Every line below that holds the word "margin" counts once; please tally them and give only the total.
Material for the task section start
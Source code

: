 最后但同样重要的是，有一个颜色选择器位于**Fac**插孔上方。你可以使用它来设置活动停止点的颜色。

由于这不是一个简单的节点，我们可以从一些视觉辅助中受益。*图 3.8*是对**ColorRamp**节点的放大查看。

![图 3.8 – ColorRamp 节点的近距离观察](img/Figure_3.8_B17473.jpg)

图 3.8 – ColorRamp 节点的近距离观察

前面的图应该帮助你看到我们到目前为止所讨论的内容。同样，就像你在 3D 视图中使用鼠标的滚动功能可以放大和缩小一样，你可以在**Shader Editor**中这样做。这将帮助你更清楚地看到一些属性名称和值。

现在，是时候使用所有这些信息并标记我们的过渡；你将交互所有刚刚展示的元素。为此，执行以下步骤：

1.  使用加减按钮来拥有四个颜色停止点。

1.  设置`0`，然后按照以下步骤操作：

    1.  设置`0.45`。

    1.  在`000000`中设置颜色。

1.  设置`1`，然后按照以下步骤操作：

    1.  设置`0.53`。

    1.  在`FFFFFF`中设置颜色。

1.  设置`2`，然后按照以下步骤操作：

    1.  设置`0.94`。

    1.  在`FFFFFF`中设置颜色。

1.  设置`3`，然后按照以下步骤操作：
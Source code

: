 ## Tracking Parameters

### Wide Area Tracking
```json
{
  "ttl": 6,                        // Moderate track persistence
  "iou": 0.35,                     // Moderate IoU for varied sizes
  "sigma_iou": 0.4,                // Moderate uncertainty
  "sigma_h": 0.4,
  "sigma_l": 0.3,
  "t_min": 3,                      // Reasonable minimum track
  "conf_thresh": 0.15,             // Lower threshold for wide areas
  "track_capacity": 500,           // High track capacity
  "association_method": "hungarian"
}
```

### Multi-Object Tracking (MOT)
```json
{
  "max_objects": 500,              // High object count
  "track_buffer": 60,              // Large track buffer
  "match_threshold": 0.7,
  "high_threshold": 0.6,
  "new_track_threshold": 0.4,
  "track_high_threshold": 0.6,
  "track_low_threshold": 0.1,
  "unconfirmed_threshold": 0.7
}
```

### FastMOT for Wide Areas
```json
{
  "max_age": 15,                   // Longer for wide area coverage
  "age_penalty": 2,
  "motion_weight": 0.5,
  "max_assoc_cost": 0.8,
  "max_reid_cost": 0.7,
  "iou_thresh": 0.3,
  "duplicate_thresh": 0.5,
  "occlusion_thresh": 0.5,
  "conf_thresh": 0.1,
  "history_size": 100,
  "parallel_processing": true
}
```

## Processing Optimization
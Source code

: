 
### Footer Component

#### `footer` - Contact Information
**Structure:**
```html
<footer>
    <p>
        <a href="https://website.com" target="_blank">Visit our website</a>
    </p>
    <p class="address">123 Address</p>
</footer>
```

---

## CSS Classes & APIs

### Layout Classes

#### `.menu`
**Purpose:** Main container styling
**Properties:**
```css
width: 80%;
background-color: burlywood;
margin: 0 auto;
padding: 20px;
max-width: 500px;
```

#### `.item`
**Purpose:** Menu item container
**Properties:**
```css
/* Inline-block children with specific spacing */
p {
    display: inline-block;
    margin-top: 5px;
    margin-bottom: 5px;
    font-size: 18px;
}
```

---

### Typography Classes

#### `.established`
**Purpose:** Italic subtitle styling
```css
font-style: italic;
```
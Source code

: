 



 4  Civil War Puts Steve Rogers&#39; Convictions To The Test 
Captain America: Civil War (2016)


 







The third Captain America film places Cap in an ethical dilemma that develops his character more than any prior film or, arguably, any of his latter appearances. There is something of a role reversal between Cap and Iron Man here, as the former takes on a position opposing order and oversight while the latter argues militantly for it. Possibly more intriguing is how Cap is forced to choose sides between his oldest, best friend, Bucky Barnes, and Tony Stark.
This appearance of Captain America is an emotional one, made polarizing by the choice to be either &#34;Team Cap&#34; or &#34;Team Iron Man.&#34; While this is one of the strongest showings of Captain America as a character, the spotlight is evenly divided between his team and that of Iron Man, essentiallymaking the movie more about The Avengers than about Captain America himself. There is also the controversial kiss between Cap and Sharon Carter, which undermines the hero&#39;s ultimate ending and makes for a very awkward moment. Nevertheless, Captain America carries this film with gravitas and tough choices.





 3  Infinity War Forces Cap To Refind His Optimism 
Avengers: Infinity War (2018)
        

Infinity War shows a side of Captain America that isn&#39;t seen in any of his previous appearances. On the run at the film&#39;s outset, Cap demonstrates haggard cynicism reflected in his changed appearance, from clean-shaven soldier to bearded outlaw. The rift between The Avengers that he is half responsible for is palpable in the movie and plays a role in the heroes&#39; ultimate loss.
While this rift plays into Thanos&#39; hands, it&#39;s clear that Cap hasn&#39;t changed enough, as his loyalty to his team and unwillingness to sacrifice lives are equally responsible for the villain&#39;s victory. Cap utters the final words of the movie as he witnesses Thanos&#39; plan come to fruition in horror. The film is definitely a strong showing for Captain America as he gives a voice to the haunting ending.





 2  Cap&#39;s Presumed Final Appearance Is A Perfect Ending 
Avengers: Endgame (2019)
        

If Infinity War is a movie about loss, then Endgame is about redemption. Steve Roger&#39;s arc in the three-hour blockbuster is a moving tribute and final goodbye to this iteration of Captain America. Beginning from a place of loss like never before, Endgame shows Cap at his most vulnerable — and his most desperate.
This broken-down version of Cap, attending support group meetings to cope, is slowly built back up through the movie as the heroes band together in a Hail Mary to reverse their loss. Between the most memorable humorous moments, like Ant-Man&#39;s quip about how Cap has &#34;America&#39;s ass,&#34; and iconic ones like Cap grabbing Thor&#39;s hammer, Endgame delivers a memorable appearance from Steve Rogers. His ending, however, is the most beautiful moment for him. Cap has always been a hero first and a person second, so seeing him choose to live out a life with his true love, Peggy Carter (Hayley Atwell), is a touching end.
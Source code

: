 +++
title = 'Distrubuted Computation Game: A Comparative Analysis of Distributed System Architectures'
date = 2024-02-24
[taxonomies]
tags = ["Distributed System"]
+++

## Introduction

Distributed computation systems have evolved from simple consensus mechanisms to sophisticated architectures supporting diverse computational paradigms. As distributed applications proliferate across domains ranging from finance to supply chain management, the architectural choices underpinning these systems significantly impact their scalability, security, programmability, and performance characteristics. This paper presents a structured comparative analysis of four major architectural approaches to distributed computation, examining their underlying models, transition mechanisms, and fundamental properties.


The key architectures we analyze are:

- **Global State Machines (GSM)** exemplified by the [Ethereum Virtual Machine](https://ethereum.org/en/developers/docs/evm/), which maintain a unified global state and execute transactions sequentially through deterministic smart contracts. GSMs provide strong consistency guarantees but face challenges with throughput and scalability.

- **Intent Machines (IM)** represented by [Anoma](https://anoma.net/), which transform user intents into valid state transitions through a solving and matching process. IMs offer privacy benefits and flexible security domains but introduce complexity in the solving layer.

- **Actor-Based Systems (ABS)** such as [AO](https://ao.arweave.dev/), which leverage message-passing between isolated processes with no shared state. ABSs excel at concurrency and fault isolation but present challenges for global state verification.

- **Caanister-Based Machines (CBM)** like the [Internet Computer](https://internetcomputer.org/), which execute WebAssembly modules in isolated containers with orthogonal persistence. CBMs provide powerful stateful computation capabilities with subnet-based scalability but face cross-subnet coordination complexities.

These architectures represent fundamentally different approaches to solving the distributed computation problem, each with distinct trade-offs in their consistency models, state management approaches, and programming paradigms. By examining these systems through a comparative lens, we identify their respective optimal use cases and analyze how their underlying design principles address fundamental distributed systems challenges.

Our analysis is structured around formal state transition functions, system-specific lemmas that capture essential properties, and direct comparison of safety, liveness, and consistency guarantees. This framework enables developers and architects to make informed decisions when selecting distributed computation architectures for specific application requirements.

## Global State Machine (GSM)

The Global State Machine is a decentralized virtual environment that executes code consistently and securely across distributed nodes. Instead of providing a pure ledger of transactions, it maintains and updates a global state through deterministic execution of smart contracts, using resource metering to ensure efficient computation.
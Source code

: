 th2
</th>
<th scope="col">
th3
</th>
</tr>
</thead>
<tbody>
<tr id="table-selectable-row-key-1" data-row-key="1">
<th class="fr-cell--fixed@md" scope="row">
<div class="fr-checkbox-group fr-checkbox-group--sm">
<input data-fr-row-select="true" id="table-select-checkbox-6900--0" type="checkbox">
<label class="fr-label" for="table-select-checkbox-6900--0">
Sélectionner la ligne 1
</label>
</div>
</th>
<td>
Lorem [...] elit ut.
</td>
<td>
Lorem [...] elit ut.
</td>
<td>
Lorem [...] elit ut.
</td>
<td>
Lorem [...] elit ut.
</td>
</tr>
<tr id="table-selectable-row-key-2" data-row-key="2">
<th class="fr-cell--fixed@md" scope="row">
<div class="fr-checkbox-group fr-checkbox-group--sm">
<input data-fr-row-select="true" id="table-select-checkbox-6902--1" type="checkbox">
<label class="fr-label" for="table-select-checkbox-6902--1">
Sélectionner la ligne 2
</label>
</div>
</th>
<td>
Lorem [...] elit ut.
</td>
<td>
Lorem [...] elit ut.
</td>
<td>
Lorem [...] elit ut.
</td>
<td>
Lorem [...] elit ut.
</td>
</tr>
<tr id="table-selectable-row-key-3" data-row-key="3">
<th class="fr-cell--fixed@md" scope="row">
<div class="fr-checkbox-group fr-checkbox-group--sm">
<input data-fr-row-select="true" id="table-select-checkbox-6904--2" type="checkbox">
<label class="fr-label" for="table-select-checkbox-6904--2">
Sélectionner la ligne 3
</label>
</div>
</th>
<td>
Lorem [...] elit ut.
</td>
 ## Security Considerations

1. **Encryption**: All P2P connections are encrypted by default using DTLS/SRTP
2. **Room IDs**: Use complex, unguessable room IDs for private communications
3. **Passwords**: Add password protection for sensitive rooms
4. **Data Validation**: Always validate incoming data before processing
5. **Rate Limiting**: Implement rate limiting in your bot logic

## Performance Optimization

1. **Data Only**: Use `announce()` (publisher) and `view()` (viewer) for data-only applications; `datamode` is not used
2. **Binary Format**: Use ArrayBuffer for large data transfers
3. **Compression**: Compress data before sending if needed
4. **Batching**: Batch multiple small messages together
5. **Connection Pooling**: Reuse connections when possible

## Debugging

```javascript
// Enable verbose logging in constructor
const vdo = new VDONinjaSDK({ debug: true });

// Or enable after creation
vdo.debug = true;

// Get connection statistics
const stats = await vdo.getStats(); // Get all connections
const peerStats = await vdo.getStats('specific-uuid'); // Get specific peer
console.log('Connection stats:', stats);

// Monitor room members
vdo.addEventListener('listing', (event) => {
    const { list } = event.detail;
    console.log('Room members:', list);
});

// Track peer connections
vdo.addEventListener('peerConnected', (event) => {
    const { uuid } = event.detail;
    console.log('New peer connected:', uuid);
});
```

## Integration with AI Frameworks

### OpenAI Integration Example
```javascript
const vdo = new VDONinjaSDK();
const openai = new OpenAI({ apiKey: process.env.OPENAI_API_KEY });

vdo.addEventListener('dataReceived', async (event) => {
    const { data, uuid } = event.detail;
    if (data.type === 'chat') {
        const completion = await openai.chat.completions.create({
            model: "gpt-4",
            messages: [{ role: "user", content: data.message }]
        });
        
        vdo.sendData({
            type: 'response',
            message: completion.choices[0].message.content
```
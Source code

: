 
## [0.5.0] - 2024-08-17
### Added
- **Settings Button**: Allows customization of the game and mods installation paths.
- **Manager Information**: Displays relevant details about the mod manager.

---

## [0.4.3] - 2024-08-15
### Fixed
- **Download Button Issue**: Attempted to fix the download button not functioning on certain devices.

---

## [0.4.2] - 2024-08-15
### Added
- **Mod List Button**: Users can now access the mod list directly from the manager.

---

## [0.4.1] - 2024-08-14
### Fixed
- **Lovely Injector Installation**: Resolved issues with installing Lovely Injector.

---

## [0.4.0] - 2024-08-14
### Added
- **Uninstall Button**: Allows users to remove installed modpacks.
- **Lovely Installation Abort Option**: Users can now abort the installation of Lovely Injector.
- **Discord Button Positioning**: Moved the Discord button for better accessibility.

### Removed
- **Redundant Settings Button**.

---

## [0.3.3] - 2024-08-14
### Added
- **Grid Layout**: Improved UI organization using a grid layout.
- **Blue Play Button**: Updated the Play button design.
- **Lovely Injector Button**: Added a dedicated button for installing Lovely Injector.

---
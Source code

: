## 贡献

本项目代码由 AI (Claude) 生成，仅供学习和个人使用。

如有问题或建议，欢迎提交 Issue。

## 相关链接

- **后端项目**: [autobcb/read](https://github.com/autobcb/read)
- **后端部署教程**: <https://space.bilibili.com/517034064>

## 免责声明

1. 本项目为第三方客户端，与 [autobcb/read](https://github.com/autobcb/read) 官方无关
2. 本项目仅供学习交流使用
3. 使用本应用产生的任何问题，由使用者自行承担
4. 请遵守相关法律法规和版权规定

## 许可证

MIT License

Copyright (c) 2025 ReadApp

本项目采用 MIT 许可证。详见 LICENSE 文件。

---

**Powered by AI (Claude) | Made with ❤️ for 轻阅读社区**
Material for the task section end
**Answer to the problem**. 3